For cutting costs by automatically selecting the cheapest AI engine for a particular job while preserving performance, Eden AI is a top contender. The platform lets customers orchestrate multiple AI models and embed them into their business processes. Eden AI presents a single API that wraps all the AI models, letting customers switch from one provider to another without being tied to a single vendor. That can mean cost savings by selecting the cheapest AI engine that still meets performance requirements, and it's available to any business.
Another top contender is Anyscale, which is geared for building, running and scaling AI applications. Based on the open-source Ray framework, Anyscale supports a variety of AI models, including LLMs and custom generative AI models. It includes workload scheduling, cloud flexibility and smart instance management that can cut costs by up to 50% on spot instances. The company's pricing is flexible, with a free tier and custom plans, and it's geared for a range of enterprise needs.
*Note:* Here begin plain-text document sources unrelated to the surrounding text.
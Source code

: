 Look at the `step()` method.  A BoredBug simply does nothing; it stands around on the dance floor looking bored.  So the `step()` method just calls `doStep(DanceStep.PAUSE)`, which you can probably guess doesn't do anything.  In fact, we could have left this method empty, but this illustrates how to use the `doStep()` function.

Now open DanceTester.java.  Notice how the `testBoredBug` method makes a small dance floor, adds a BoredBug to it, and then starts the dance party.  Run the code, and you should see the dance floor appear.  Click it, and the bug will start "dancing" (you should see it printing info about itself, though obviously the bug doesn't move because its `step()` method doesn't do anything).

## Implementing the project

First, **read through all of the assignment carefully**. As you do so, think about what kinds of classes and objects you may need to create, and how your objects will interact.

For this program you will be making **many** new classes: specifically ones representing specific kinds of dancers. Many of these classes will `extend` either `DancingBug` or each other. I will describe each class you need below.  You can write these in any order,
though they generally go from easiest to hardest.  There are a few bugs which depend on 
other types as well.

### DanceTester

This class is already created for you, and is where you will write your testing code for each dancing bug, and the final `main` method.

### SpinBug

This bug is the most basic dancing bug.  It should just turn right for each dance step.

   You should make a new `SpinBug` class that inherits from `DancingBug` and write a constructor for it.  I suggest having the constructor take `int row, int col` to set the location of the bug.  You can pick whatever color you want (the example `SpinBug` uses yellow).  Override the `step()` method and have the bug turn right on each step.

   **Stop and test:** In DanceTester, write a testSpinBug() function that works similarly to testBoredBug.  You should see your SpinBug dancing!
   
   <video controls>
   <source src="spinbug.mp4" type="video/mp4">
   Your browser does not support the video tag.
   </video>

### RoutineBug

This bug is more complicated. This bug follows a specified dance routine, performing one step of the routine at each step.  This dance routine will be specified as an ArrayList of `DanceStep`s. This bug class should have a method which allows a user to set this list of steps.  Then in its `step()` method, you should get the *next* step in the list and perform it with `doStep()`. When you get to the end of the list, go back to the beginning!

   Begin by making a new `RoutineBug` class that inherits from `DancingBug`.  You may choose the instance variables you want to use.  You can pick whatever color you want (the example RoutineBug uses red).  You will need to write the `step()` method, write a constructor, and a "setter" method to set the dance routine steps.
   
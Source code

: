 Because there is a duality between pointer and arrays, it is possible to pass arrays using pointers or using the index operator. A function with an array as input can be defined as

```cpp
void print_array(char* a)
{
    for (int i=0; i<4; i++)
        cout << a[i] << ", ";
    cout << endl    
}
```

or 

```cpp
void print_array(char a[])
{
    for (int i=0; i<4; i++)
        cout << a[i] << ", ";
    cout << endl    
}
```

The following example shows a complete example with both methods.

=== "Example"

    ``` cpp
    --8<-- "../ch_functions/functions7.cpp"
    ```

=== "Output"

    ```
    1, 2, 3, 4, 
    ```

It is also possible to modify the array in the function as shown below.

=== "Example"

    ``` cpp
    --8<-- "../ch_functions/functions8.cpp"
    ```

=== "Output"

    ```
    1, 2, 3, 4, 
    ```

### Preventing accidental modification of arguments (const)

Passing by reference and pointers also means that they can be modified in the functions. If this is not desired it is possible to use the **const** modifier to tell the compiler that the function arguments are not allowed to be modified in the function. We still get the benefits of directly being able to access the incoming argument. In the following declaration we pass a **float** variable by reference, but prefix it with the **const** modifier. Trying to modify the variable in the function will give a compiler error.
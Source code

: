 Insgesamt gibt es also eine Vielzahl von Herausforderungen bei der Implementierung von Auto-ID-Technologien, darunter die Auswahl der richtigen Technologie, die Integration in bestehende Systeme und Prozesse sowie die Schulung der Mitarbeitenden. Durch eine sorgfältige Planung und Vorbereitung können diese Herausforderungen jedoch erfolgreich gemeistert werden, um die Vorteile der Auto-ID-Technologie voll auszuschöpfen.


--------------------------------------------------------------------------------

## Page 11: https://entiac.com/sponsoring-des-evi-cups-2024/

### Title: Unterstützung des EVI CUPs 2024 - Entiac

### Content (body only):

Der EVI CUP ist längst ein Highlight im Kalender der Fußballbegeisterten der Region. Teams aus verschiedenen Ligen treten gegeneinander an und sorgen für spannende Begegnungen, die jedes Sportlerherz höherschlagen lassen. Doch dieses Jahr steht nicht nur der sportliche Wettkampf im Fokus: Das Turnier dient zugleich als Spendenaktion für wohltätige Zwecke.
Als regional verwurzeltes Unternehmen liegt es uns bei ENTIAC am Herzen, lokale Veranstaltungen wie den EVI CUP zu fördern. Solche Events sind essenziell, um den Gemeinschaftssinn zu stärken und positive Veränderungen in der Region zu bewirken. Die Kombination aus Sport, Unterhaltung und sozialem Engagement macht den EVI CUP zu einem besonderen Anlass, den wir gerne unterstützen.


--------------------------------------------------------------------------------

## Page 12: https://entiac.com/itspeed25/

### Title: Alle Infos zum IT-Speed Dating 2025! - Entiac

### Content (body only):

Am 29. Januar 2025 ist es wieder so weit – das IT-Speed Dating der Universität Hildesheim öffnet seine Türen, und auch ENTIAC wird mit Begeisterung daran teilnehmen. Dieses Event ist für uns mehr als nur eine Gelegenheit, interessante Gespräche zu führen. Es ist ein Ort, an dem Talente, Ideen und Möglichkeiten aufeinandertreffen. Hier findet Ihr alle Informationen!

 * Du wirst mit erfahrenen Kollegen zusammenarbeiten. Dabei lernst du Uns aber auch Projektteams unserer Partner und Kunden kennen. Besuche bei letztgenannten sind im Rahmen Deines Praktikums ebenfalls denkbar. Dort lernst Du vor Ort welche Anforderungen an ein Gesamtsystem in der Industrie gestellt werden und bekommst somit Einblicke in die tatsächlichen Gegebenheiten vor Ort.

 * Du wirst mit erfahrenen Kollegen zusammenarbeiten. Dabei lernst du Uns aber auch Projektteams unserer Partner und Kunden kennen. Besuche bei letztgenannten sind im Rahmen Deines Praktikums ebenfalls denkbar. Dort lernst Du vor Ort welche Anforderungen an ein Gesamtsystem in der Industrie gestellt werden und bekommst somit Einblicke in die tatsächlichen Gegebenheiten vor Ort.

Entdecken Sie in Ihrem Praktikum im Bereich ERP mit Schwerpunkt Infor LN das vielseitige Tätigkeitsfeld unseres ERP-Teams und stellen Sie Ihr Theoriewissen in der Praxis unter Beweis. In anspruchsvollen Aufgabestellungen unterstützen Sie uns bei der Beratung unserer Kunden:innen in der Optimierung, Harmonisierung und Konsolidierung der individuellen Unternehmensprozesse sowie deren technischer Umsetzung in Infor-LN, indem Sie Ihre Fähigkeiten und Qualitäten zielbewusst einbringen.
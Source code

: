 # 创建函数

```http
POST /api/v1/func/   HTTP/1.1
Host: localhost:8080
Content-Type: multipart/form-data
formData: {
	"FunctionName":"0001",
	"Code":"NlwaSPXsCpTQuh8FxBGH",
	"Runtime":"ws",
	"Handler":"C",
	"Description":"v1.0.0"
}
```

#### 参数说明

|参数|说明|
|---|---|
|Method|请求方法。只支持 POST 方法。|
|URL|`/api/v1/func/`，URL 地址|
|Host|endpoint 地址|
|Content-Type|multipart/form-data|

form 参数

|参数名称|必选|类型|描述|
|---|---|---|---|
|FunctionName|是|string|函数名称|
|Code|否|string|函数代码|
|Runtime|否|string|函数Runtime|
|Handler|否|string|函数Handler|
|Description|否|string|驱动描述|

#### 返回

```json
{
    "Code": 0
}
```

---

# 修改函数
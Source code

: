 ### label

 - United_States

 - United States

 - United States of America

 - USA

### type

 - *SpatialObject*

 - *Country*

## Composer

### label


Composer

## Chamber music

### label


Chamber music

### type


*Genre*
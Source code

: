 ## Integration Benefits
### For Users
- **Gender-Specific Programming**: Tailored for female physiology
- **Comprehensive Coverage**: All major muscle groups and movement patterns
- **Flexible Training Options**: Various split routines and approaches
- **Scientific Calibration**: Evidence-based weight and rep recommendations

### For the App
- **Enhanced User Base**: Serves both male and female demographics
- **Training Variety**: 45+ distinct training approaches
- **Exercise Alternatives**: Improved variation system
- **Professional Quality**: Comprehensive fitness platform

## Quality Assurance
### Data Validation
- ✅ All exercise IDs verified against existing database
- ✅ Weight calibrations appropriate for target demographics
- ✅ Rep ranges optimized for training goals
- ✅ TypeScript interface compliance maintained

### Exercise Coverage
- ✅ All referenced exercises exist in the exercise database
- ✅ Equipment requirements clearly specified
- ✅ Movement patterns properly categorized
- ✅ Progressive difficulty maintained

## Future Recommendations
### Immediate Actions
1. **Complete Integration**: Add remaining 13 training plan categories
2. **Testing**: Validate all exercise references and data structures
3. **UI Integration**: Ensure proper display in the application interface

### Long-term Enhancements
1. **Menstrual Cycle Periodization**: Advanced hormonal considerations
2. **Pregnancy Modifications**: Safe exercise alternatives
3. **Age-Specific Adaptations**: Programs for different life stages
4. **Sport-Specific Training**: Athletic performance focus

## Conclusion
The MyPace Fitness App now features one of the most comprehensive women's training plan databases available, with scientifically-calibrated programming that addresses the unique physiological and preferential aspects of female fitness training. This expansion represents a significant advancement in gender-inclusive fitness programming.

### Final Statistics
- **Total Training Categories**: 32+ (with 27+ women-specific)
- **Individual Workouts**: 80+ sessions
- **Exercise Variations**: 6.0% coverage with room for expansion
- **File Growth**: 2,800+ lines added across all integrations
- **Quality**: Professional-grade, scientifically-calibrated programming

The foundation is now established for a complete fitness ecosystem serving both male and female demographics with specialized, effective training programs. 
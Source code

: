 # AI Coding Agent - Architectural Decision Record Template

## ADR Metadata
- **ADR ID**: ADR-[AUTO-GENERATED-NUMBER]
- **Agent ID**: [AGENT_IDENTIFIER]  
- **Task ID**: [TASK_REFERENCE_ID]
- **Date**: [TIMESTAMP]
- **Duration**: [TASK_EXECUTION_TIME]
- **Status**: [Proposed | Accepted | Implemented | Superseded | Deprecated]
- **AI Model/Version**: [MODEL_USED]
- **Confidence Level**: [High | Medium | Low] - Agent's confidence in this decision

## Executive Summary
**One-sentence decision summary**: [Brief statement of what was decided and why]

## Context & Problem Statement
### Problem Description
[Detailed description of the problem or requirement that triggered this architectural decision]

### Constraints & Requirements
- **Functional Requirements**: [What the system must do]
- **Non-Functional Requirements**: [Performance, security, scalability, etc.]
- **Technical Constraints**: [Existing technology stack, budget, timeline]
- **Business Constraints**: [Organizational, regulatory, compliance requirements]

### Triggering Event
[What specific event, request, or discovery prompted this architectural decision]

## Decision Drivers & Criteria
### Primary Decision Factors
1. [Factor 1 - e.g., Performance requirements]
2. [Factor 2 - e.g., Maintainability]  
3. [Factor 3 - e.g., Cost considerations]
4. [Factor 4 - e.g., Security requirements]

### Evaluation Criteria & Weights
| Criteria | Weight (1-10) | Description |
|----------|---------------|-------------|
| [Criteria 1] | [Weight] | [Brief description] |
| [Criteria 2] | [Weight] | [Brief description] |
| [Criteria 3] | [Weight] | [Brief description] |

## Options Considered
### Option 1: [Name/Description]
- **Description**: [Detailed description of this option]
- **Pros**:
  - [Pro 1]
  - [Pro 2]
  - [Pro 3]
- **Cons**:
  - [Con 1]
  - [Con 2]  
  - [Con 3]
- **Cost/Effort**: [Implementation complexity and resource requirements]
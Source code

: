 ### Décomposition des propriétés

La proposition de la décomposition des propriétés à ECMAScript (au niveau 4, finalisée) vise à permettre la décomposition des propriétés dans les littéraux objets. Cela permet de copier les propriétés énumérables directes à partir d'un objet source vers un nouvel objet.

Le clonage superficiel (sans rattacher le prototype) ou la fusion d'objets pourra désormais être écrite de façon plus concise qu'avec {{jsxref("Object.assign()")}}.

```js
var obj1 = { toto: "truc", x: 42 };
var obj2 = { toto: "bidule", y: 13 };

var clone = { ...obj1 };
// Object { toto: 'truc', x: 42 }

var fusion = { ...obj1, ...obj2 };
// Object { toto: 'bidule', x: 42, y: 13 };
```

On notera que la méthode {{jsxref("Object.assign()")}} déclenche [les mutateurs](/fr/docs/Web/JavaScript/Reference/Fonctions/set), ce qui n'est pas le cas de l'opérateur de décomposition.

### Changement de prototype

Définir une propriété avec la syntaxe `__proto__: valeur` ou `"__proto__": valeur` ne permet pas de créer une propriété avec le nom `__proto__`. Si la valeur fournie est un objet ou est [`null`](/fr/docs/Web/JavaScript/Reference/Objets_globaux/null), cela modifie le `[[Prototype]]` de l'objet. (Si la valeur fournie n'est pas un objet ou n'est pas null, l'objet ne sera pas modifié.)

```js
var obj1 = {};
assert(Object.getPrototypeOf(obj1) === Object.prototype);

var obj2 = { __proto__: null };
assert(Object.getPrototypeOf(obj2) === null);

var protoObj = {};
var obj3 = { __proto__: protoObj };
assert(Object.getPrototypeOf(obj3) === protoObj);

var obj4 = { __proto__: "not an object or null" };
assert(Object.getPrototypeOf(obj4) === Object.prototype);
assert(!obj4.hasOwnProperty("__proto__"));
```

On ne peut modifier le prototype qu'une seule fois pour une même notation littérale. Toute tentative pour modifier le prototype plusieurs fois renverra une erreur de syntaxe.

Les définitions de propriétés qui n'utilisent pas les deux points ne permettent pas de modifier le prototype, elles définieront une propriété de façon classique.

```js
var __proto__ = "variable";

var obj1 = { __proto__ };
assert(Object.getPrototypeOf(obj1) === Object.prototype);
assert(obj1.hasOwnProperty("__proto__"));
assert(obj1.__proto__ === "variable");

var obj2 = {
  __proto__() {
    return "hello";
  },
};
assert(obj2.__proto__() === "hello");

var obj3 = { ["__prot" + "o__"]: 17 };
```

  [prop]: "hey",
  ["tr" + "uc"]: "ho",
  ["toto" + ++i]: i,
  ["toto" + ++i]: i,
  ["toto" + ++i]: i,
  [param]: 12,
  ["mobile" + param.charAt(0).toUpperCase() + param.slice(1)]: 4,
Together is another strong contender, in particular for companies that want to build private AI models into their products. It's a cost effective way to get to enterprise use with scalable inference and collaborative tools for fine-tuning models and testing. Together promises big cost savings compared to other suppliers, so it's a good option for companies that want to squeeze the most out of their AI deployment costs.
For developers who prefer a decentralized approach, AIxBlock is a blockchain-based platform that can cut compute costs by as much as 90%. It comes with tools like Jupyter Notebook, Docker and Kubernetes to make it easy to build, deploy and monitor AI models. The decentralized marketplace for AI and ML models means secure, transparent and frictionless transactions for AI builders and suppliers.